Henderson's broad experiences in clinical, academic and administrative medicine give him the tools to take on that job.
He earned a Bachelor of Medicine and Bachelor of Surgery degree from the University of St. Andrew's School of Medicine in 1969 and became a Fellow of the Royal College of Surgeons of Edinburgh in 1974. Henderson also is a fellow of the American College of Surgeons and chairs its advisory committee on national surgical quality improvement.
He holds a higher surgical training certificate in general surgery from the combined Royal Colleges of Surgeons in Great Britain. He has been in the United States since 1978, with a successful surgical career at Emory University's School of Medicine and then the Cleveland Clinic.
Beginning in 2006, Henderson served as chairman of the Quality and Patient Safety Institute in the Cleveland Clinic Foundation. Since 2003, he also was a professor of surgery in the Cleveland Clinic Lerner College of Medicine of Case Western Reserve University.
He served as a global expert for the development of the World Health Organization's Leaders Guide on Patient Safety and Quality of Care in Service Delivery. He is on the advisory board for Robust Performance Improvement for the Joint Commission Center for Transforming Healthcare.
"Dr. Henderson has had a distinguished clinical career as a nationally recognized hepatobiliary and transplant surgeon," said Dr. Charles O'Mara, associate vice chancellor for clinical affairs. "In addition, as chair of the Quality and Patient Safety Institute at Cleveland Clinic, as well as their chief quality officer, he has developed an international reputation for improving medical safety and quality of care."
Henderson said he didn't set out to spend the majority of his career in the United States. Growing up in Dundee, Scotland, he said he "never left the 100-mile radius" between that city and Edinburgh. But he was drawn to St. Andrew's, founded in the early 1400s, where his father was dean of the medical school. "Just growing up in that history… that was huge," said Henderson, whose mother also was a physician.
Henderson trained for a decade in Edinburgh, then as a fellow at the Royal College of Surgeons. "Really early on, I decided I wanted to be a surgeon," he said. He was offered three fellowships after that, and chose to go to Emory in Atlanta.
Dr. Michael Henderson, right, and his sons were among family members wearing kilts at the marriage of John Paul Henderson, center. Also pictured is Justin Henderson. Michael Henderson is a native of Edinburgh, Scotland.
"The chairman of surgery there had developed a new operation for controlling bleeding for patients with cirrhosis," he said. "I'd spent time before with a surgeon who also dealt with that problem. My interest was stimulated."
The next year, he explored job options in Edinburgh, but Atlanta called. "I went back to Emory, and the rest is history," Henderson said. During 14 years there, "I got a lot of chances to do clinical studies, and about halfway through, liver transplants were really taking off. I started a liver transplant program in the 1980s."
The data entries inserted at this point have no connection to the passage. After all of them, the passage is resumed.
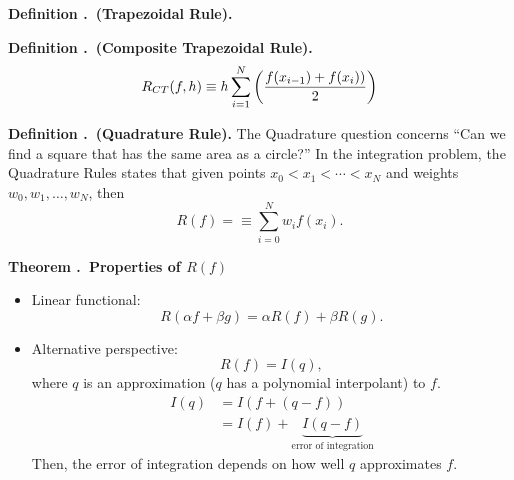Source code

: \documentclass[12pt, a4paper]{article}
\newcounter{index}[subsection]
\newenvironment*{df}[1]{\par\noindent\textbf{Definition \thesubsection.\stepcounter{index}\theindex\ (#1).}}{\par}
\newenvironment*{thm}[1]{\begin{tcolorbox}\par\noindent\textbf{Theorem \thesubsection.\stepcounter{index}\theindex\ #1} \par}{\par\end{tcolorbox}}
\begin{document}
\begin{df}{Trapezoidal Rule}
\begin{center}
	\end{center}
\end{df}
\begin{df}{Composite Trapezoidal Rule}
	\[R_{CT}(f,h)\equiv h\sum_{i=1}^N\qty(\dfrac{f(x_{i-1})+f(x_i))}{2})\]	
\end{df}
\begin{df}{Quadrature Rule}
	The Quadrature question concerns ``Can we find a square that has the same area as a circle?'' In the integration problem, the Quadrature Rules states that given points $x_0<x_1<\cdots<x_N$ and weights $w_0,w_1,\dots,w_N$, then \[R(f)=\equiv\sum_{i=0}^N w_if(x_i).\]	
\end{df}
\begin{thm}{Properties of $R(f)$}
	\begin{itemize}
		\item Linear functional: \[R(\alpha f+\beta g)=\alpha R(f)+\beta R(g).\]
		\item Alternative perspective: \[R(f)=I(q),\] where $q$ is an approximation ($q$ has a polynomial interpolant) to $f$. \begin{align*}I(q)&=I(f+(q-f))\\&=I(f)+\underbrace{I(q-f)}_\text{error of integration}\end{align*} Then, the error of integration depends on how well $q$ approximates $f$.
	\end{itemize}	
\end{thm}
\end{document}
It was at Emory that Henderson performed his first liver transplant. Several years later, he visited the Cleveland Clinic. "I was hooked from day one," he said. "I went in as chair of general surgery and agreed to put together a transplant center to oversee all clinical transplant programs. It stimulated me to get involved in the transplant field nationally."
The Ohio Transplant Consortium drew accolades from the newly developing United Network for Organ Sharing, or UNOS, and was in the forefront of the nation's first efforts to create a database for organ donation and guidelines for organ allocation to patients.
Under Henderson's leadership as chairman of surgery, the number of surgeons tripled from six to about 18. His duties expanded to include quality safety outcomes, a field he will continue to pursue at UMMC.
He was attracted to UMMC, Henderson said, because he saw great opportunity to improve performance hospital-wide and put his personal pillars to work. The Medical Center's leadership is strong, he said. "I have no question about that. That's why I came here."
Needed improvements include the hospital's culture and the perception that care is resident-driven, Henderson said. "It's getting everyone engaged and valuing their roles. The fear of doing something wrong is a culture that needs to change. What Dr. (Phyllis) Bishop is doing with error prevention is part of that, and it's even broader.
"There are a lot of quick fixes, but there are ways of making performance improvement stick so you're still not fixing things six months later."
As Henderson transitions from Ohio to Mississippi, he makes time to visit his four children and seven grandchildren, most living in North Carolina.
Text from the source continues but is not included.